In 2010, the Greenberg lab discovered a new class of RNAs called enhancer RNAs (eRNA), RNAs that are transcribed from enhancer regions of chromosomes. Greenberg and colleagues found that eRNAs are transcribed in response to neuronal activity, and function to control the expression of other genes in cells. The role of eRNAs in regulating gene expression in health and disease is continuing to be explored in various fields, such as cancer research.

His research has also explored the molecular biology and genetics of autism spectrum disorders, specifically in Rett Syndrome, a disease that is caused by mutations in MeCP2, a methyl-DNA binding protein that regulates transcription. His studies have examined the experience-dependent gene program in mouse models of Rett Syndrome, and specifically, how mutations in MeCP2 disrupt the expression of particularly long genes in the brain.

The Greenberg lab is also studying activity-dependent gene expression in human neurons, and is comparing this program of gene expression to other mammals and other primates. In 2016, he and his colleagues identified a gene that is selectively induced in human and primate brains following stimulation. They found that the gene, called osteocrin, while expressed in mouse bone and muscle, is not detected in rodent brains, and that its inducible expression in primate neurons is conferred by the evolution of DNA regulatory elements that bind the activity-dependent transcription factor, MEF2.

Greenberg is the author of more than 200 articles and serves on the editorial boards of the following journals, among others: Journal of Neuroscience, Learning & Memory; Neuron; and Molecular & Cellular Neuroscience.
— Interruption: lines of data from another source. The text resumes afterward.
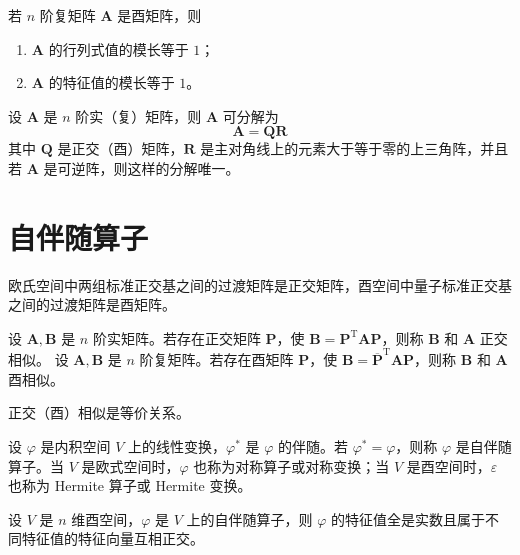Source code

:\begin{theorem}
    若 $n$ 阶复矩阵 $\bm{A}$ 是酉矩阵，则
    \begin{enumerate}
        \item $\bm{A}$ 的行列式值的模长等于 $1$；
        \item $\bm{A}$ 的特征值的模长等于 $1$。
    \end{enumerate}
\end{theorem}

\begin{theorem}
    设 $\bm{A}$ 是 $n$ 阶实（复）矩阵，则 $\bm{A}$ 可分解为
    \[
        \bm{A} = \bm{QR}
    \]
    其中 $\bm{Q}$ 是正交（酉）矩阵，$\bm{R}$ 是主对角线上的元素大于等于零的上三角阵，并且若 $\bm{A}$ 是可逆阵，则这样的分解唯一。
\end{theorem}



\section{自伴随算子}

\begin{lemma}
    欧氏空间中两组标准正交基之间的过渡矩阵是正交矩阵，酉空间中量子标准正交基之间的过渡矩阵是酉矩阵。
\end{lemma}

\begin{definition}
    设 $\bm{A}, \bm{B}$ 是 $n$ 阶实矩阵。若存在正交矩阵 $\bm{P}$，使 $\bm{B} = \bm{P}^{\mathrm{T}}\bm{AP}$，则称 $\bm{B}$ 和 $\bm{A}$ 正交相似。
    设 $\bm{A}, \bm{B}$ 是 $n$ 阶复矩阵。若存在酉矩阵 $\bm{P}$，使 $\bm{B} = \overline{\bm{P}}^{\mathrm{T}}\bm{AP}$，则称 $\bm{B}$ 和 $\bm{A}$ 酉相似。
\end{definition}

\begin{remark}
    正交（酉）相似是等价关系。
\end{remark}

\begin{definition}
    设 $\varphi$ 是内积空间 $V$ 上的线性变换，$\varphi^*$ 是 $\varphi$ 的伴随。若 $\varphi^* = \varphi$，则称 $\varphi$ 是自伴随算子。当 $V$ 是欧式空间时，$\varphi$ 也称为对称算子或对称变换；当 $V$ 是酉空间时，$\varepsilon$ 也称为 Hermite 算子或 Hermite 变换。
\end{definition}

\begin{theorem}
    设 $V$ 是 $n$ 维酉空间，$\varphi$ 是 $V$ 上的自伴随算子，则 $\varphi$ 的特征值全是实数且属于不同特征值的特征向量互相正交。
\end{theorem}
He has mentored a number of successful neuroscientists, including Morgan Sheng, David Ginty, Azad Bonni, Anne Brunet, and Anirvan Ghosh, as well as many others.

Greenberg has received numerous prizes, including the Edward M. Scolnick Prize in Neuroscience, and a McKnight award for technological advances in neuroscience. In 2015, he was awarded the Gruber Prize in Neuroscience, along with Carla Shatz. He is a member of the American Academy of Arts and Sciences and of the National Academy of Sciences.